_WHAT IS REQUIRED_: Exactly as they appear below, repeat the lines from the one with "Cartellone | nicolas.cartellone@gmail.com" through the one with "Montero | gianmonteroavalos@gmail.com", and no others.

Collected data
*** Block opens ***

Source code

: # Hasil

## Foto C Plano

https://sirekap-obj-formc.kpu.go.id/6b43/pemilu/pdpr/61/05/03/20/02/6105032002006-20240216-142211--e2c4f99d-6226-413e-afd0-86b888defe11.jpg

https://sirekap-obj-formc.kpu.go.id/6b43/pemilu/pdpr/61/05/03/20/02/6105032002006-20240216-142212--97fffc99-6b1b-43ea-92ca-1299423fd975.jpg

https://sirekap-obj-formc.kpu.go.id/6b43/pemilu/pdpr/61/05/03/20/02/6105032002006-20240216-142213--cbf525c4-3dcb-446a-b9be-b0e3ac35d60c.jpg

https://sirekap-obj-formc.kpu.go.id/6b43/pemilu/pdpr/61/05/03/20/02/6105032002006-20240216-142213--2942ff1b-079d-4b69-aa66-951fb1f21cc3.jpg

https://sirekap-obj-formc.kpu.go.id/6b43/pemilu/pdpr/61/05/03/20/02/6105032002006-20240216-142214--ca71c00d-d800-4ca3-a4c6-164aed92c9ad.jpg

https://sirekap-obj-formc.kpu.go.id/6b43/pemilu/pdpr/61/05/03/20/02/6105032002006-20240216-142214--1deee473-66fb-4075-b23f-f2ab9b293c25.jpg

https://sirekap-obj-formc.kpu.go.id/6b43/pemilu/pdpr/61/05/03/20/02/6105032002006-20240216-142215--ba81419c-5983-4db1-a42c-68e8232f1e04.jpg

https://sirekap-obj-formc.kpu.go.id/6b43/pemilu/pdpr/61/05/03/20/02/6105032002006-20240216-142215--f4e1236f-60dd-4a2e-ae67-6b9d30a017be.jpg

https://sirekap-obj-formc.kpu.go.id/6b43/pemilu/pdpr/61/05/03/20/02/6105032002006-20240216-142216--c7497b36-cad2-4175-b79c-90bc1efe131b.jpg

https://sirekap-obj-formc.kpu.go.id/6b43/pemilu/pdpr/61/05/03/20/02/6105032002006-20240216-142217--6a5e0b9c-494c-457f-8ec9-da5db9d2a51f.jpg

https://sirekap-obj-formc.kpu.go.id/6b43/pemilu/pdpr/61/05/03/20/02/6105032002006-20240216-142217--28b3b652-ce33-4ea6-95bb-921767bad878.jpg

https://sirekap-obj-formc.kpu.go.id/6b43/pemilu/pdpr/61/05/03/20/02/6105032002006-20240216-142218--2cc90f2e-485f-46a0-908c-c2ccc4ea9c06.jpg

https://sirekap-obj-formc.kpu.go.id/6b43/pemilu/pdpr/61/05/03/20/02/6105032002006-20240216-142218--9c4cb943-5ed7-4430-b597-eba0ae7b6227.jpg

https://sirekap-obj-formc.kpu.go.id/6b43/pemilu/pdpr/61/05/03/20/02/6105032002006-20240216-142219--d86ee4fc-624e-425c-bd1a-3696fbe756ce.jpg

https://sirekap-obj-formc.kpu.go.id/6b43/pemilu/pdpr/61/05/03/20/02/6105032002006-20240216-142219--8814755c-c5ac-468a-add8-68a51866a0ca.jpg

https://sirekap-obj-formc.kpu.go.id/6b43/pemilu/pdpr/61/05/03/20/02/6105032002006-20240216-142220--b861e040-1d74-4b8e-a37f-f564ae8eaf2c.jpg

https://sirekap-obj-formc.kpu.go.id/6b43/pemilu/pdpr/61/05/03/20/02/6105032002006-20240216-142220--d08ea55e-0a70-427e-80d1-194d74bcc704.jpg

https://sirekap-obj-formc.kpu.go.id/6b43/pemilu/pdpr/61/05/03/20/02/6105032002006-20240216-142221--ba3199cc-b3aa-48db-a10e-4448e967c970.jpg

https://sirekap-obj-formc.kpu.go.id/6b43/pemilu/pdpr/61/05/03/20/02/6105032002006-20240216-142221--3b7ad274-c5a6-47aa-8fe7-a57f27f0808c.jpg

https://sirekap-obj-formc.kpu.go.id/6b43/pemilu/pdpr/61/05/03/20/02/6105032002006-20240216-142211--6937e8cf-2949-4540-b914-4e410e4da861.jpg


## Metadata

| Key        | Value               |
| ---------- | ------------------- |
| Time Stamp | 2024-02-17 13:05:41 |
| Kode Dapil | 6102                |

*** Block closes ***
*** Block opens ***

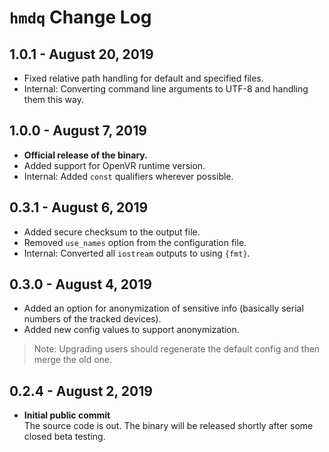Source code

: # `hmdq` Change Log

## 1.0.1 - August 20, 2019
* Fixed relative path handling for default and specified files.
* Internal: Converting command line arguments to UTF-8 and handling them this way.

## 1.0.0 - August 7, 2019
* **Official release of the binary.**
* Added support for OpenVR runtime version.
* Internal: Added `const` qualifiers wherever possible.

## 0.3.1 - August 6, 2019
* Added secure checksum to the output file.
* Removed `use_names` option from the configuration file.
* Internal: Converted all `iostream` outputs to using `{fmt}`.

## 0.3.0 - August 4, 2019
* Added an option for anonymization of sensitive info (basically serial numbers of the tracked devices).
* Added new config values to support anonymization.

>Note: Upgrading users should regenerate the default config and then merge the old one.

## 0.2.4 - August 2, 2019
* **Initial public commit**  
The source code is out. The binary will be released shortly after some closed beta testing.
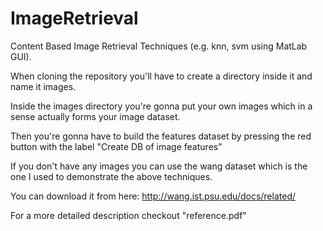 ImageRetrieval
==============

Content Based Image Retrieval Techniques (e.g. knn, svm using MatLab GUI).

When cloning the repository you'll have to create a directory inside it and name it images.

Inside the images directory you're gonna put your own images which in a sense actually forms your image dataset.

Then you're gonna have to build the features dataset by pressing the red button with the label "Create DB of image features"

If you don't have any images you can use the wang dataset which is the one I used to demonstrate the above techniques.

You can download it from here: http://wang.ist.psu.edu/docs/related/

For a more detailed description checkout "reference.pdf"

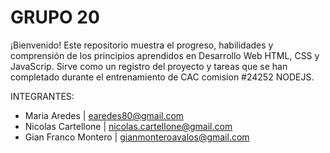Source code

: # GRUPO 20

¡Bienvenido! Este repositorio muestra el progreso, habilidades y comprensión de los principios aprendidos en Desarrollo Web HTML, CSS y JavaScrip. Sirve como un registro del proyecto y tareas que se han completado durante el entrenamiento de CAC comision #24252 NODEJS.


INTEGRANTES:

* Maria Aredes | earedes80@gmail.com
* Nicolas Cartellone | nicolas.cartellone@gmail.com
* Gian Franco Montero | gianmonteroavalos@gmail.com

*** Block closes ***
*** Block opens ***

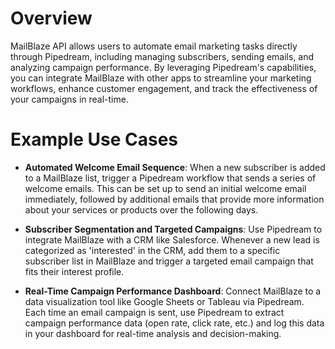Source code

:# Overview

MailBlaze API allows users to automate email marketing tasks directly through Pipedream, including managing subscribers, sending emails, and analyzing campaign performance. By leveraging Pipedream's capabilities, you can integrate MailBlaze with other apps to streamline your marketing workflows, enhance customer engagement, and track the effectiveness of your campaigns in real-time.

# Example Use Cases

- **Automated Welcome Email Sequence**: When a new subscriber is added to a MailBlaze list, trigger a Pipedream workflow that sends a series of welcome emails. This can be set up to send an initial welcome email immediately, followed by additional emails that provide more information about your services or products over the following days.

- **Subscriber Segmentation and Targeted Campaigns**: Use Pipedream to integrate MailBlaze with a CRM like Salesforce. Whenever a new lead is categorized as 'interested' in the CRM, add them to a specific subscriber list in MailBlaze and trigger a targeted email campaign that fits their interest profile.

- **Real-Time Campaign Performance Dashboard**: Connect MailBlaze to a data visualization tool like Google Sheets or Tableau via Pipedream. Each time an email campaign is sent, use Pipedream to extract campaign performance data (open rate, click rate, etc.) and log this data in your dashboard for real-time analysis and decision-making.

*** Block closes ***

_RESPONSE AREA_:
* Nicolas Cartellone | nicolas.cartellone@gmail.com
* Gian Franco Montero | gianmonteroavalos@gmail.com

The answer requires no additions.